Well, according to the "line-by-line" concept, I would let it fit into 2 different combiners.
But if you really want to allow the program to "group" instructions, then obviously dot3_rgba is a real problem as you described above.
Though there is still the other solution (that I don't like, but oh well) : with your shader language you could specify that "all instructions use 1 combiner except the dot3_rgba instruction which uses 2 combiners".
[EDIT] I've read pixel shader terminology again and now I see exactly your problem. Even though this problem is not likely to appear easily, it *can* happen. Please let me apologize for wasting your time because of my bad pixel shader knowledge.
[This message has been edited by vincoof (edited 01-29-2003).]
That's OK. The discussion has helped me to think further about the problem, even though I do not see a solution.Originally posted by vincoof:
Please let me apologize for wasting your time.
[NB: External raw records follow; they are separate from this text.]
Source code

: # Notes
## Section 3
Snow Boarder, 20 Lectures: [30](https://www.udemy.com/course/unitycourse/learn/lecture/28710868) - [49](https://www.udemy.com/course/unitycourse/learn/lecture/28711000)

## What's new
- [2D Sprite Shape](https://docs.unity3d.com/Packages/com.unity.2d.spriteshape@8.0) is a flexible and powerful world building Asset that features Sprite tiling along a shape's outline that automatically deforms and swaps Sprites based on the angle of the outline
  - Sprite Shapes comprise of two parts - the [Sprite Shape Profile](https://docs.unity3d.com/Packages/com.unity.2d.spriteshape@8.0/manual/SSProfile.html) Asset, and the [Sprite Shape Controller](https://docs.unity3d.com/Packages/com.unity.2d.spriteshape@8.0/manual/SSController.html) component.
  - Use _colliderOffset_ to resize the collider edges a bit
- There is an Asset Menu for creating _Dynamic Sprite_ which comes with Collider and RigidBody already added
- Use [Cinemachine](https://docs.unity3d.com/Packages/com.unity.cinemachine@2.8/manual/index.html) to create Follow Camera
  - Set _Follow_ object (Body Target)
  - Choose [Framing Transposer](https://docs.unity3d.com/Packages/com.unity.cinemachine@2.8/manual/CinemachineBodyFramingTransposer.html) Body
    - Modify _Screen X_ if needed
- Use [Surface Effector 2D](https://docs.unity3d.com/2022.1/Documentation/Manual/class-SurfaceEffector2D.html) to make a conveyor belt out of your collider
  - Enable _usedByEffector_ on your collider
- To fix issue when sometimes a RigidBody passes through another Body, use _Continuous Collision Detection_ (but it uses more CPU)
The thing is, sometimes you can play with the capabilities of register combiners. For instance, the co-issued instruction you presented :
dp3 r0.rgba, t0, t1
mul r0.rgb, r0, t0
+add t0.a, c0.a, c0.a
add r0.a, r0, t1
there is a solution :
stage 1 :
- rgb : compute dot product
- alpha : discard
stage 2 :
- rgb : compute mul
- alpha : set c0.a in A, set two (eg from a constant) in B, set r0.b in C and set one in D, then output "AB" in t0.a and output "CD" in r0.a
stage 3 :
- rgb : discard
- alpha : compute add
But I doubt such trick is always possible.
Though, when detected, such trick can save a combiner stage for a significant number of co-issues.
btw, I've heard of a GF3/4 pixel shader bug that forbids usage of co-issued instruction in the last (8th) instruction. Could it be a GeForce limitation that is representative of that dot product problem ?
[This message has been edited by vincoof (edited 01-29-2003).]
That seems to be fixed in later drivers, so it doesn't appear to be a hardware limitation.Originally posted by vincoof:
btw, I've heard of a GF3/4 pixel shader bug that forbids usage of co-issued instruction in the last (8th) instruction. Could it be a GeForce limitation that is representative of that dot product problem ?
At the moment, I think i will just say that "The dp3 instruction writes to the r, g and b components only", and let the program do any moving into alpha that it requres.
Unless someone can tell be a better solution...
Since every combiner can do two dot products simultanously, you can calculate your dot product twice in the same combiner and output it to two different registers. This way the result can 'survive' in this second copy if anything changes the first. Of course you need a free register for this, but remember that you have eight registers that you can write to (primary, secondary, spare0, spare1, tex0-tex3).
I just realized that unless you coissue a lerp or mad with the next rgb instruction after your dot product you only need A and B inputs to do this alpha operation. Then you can use C and D to just move the dot product result from the blue to the alpha component.
Kuba
[This message has been edited by coop (edited 01-30-2003).]